Alguns eleitores consultados alegam que o tempo dele já passou, “bananeira que deu cacho”, como diz o adágio popular. Entretanto, Lelis tem se mostrado bem próximo ao eleitorado e – mesmo distante da política – não deixou de se preocupar com os problemas e gargalos da cidade. Esses fatores, além do seu histórico, lhe credenciam – para muitos desses eleitores – a entrar na disputa com chances reais.

É inegável que o pevista possui musculatura política. Vereador da capital entre 2004 e 2006 e deputado estadual entre 2007 e 2014, seu reconhecido legado para a cidade influencia, sim, na decisão do eleitor. O que falta, então, a Lelis? Grupo político, com toda certeza. A base do PV em Palmas é muito pequena para um enfrentamento dessa envergadura. Em que pese contar com dois deputados na Assembleia Legislativa, especificamente na capital o partido ainda engatinha e conta apenas com um vereador.

Ligação com o MDB

Entretanto, não há becos sem saídas…! Qual tocantinense não sabe da estreita ligação do PV com o MDB? Lelis foi cogitado, inclusive, para ser candidato a vice-governador na chapa encabeçada por Marcelo Miranda. Porém, em razão da inelegibilidade decorrente de 2012, sua esposa, Claudia Lelis, ocupou o seu lugar e comandou com maestria e protagonismo a vice-governadoria.

Ora, se o candidato a prefeito do MDB seria Raul Filho, e este continua inelegível em razão de crime ambiental – que cassou seus direitos políticos – qual a chance do MDB fechar com Lelis? Todas, principalmente porque o ex-governador Marcelo Miranda reassumirá, em breve, a presidência estadual do partido.
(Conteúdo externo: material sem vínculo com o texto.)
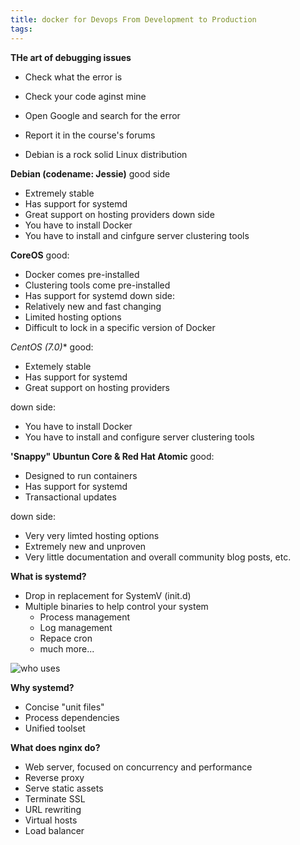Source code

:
 ```yaml
---
title: docker for Devops From Development to Production
tags:
---
```

**THe art of debugging issues**
- Check what the error is
- Check your code aginst mine
- Open Google and search for the error
- Report it in the course's forums

- Debian is a rock solid Linux distribution

**Debian (codename: Jessie)**
good side
- Extremely stable
- Has support for systemd
- Great support on hosting providers
down side
- You have to install Docker
- You have to install and cinfgure server clustering tools

**CoreOS**
good:
- Docker comes pre-installed
- Clustering tools come pre-installed
- Has support for systemd
down side:
- Relatively new and fast changing
- Limited hosting options
- Difficult to lock in a specific version of Docker

**CentOS (7.0*)**
good:
- Extemely stable
- Has support for systemd
- Great support on hosting providers

down side:
- You have to install Docker
- You have to install and configure server clustering tools

**'Snappy" Ubuntun Core & Red Hat Atomic**
good:
- Designed to run containers
- Has support for systemd
- Transactional updates

down side:
- Very very limted hosting options
- Extremely new and unproven
- Very little documentation and overall community blog posts, etc.

**What is systemd?**
- Drop in replacement for SystemV (init.d)
- Multiple binaries to help control your system
  - Process management
  - Log management
  - Repace cron
  - much more...

![who uses](https://i.imgur.com/EGx3QeV.png)

**Why systemd?**
- Concise "unit files"
- Process dependencies
- Unified toolset

**What does nginx do?**
- Web server, focused on concurrency and performance
- Reverse proxy
- Serve static assets
- Terminate SSL
- URL rewriting
- Virtual hosts
- Load balancer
Há sim uma dívida de gratidão de Miranda com a família Lelis, fiéis escudeiros num dos momentos mais difíceis da sua vida, a segunda cassação em 2018.

Outra dívida moral de Miranda com Lelis reside no fato de que, enquanto comandante do Palácio Araguaia, ter lançado em 2008, a candidatura de Nilmar Ruiz à prefeitura de Palmas, dividindo os votos de Lelis (à época aliado de Siqueira Campos) e permitido a reeleição de Raul Filho.

Enfim, nestas circunstâncias, com o apoio do MDB, que conta com três vereadores em Palmas (mais um do próprio PV), uma deputada federal, um senador da república, cinco deputados estaduais (aliados aos outros dois do PV), Marcelo Lelis arrastaria para sua candidatura o ingrediente que ainda lhe falta: um grupo político consolidado.

A verdade é que se essas conjecturas realmente se concretizarem, a prefeita Cinthia Ribeiro (PSDB) terá arrumado o primeiro adversário capaz de causar tempestades no seu – até então – “céu de brigadeiro”.